It’s now official, the Earth’s inner core is indeed solid.
A recent study conducted by researchers from the Australian National University has confirmed that our planet’s inner core is solid. Using a method that enabled them to detect shear waves, the researchers were finally able to put constraints on the core’s solidity.
“We found the inner core is indeed solid, but we also found that it’s softer than previously thought. It turns out, if our results are correct, the inner core shares some similar elastic properties with gold and platinum,” Hrvoje Tkalčić, an associate professor at the Australian National University and one of the researchers, explained.
The inner core is like a time capsule, if we understand it we’ll understand how the planet was formed, and how it evolves.
~ Hrvoje Tkalčić, Associate Professor, Australian National University
Shear waves are among the waves of energy that are formed as the Earth’s crust grinds and groans on the surface. Unlike other energy waves that move back and forth, it moves up and down in a surf-like motion. As shear waves change phases and pass through solid objects, they carry with them valuable information about the object they have passed through.

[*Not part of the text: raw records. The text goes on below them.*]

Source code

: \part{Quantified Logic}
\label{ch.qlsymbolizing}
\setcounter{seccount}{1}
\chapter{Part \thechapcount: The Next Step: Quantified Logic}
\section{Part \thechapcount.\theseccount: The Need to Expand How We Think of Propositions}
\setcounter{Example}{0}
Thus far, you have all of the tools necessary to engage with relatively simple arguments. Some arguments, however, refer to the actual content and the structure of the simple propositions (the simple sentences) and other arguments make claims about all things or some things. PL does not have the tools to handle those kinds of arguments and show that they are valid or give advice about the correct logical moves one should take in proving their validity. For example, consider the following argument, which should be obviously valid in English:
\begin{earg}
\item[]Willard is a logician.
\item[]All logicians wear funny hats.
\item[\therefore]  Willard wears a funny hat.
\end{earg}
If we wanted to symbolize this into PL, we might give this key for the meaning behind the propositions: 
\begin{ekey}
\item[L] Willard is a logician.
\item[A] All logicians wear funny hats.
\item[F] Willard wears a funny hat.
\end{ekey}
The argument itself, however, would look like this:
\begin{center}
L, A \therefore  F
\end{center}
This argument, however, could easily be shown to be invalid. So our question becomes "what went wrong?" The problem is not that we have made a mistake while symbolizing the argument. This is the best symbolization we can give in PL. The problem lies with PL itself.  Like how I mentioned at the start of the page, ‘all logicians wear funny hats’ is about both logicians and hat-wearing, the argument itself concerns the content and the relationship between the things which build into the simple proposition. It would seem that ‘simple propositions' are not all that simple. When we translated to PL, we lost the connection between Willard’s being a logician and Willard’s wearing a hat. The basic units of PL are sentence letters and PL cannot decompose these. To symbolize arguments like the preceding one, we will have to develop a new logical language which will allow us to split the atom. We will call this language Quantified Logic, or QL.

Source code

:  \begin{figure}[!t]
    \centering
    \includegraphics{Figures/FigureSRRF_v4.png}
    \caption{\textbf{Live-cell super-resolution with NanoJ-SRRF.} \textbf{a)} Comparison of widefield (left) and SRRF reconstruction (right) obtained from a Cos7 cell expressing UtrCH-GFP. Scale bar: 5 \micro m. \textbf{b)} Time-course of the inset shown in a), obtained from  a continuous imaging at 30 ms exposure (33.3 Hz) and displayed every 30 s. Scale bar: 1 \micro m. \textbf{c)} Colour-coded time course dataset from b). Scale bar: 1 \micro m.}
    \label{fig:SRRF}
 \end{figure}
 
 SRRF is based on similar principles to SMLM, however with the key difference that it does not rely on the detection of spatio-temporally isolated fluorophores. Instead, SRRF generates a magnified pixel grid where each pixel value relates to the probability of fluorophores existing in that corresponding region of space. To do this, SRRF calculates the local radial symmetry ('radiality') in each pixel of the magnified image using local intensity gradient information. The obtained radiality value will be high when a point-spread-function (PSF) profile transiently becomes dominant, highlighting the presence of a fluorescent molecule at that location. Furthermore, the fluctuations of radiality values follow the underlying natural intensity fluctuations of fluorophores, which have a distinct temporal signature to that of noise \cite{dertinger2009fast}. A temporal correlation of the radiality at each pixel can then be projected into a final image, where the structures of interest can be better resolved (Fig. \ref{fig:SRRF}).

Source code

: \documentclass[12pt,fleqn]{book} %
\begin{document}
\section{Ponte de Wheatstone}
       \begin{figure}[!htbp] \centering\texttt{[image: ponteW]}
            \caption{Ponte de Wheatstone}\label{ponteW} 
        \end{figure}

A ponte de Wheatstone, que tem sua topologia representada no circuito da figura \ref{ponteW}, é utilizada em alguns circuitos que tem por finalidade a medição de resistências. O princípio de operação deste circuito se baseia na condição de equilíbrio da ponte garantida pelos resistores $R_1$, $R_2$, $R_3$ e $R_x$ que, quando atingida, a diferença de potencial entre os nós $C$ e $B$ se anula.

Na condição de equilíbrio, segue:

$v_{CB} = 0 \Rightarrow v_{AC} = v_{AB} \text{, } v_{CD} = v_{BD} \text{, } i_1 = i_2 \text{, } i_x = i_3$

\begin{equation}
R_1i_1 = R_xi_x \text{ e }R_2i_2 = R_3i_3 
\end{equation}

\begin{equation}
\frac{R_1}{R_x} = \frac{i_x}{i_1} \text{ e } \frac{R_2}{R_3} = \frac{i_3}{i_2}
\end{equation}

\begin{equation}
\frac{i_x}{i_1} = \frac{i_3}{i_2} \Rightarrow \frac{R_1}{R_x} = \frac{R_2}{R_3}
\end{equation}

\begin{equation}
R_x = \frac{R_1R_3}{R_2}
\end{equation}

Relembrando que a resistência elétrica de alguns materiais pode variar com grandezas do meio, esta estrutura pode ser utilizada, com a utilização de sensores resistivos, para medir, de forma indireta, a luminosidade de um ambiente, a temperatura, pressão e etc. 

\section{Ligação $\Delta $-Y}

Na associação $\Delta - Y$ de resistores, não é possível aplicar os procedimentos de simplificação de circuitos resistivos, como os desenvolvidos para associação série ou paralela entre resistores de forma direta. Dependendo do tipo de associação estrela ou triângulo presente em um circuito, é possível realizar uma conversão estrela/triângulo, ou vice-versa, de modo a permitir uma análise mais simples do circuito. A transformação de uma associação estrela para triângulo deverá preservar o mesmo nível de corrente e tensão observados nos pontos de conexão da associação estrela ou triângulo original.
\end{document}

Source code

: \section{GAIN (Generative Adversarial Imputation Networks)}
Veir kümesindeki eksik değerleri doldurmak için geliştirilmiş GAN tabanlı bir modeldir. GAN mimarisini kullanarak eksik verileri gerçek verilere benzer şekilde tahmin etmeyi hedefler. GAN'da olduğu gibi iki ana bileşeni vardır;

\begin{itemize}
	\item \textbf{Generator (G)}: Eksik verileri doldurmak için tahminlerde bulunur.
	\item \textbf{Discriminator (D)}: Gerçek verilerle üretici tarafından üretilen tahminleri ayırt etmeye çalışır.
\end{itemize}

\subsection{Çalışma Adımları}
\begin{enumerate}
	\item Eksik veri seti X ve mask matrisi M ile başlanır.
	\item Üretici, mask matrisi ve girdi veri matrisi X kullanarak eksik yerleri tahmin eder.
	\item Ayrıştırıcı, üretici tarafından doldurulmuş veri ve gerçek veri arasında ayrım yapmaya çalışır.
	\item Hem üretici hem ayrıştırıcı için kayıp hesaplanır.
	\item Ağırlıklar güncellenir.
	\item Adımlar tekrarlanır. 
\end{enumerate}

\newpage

One kind of shear wave, known as a J wave, can actually pass through the Earth’s inner core. However, it is so tiny and quiet that it’s highly difficult to study. In fact, J waves are virtually impossible to observe directly. That was the case until Tkalčić and his research partner Than-Son Phạm found a way to detect them by listening to earthquake vibrations.
The method utilizes two seismic receivers positioned on the Earth’s surface. The duo compares the notes taken by the two apparatus hours after the loudest rumbles from earthquakes have faded away. It appears that a pattern emerges if there are enough pairs of signals in the data.
“That’s called cross-correlation, or the measure of similarity. From those similarities we construct a global correlogram – a sort of fingerprint of the Earth,” Tkalčić said.
The results of the study revealed that the inner core of our planet is indeed solid, proving a theory proposed by the late Danish seismologist Inge Lehmann in 1930s. However, it’s not as solid as what was initially thought.
This study and the duos new method are expected to aid other scientists in better understanding the Earth’s inner core and the significance of the geomagnetic field.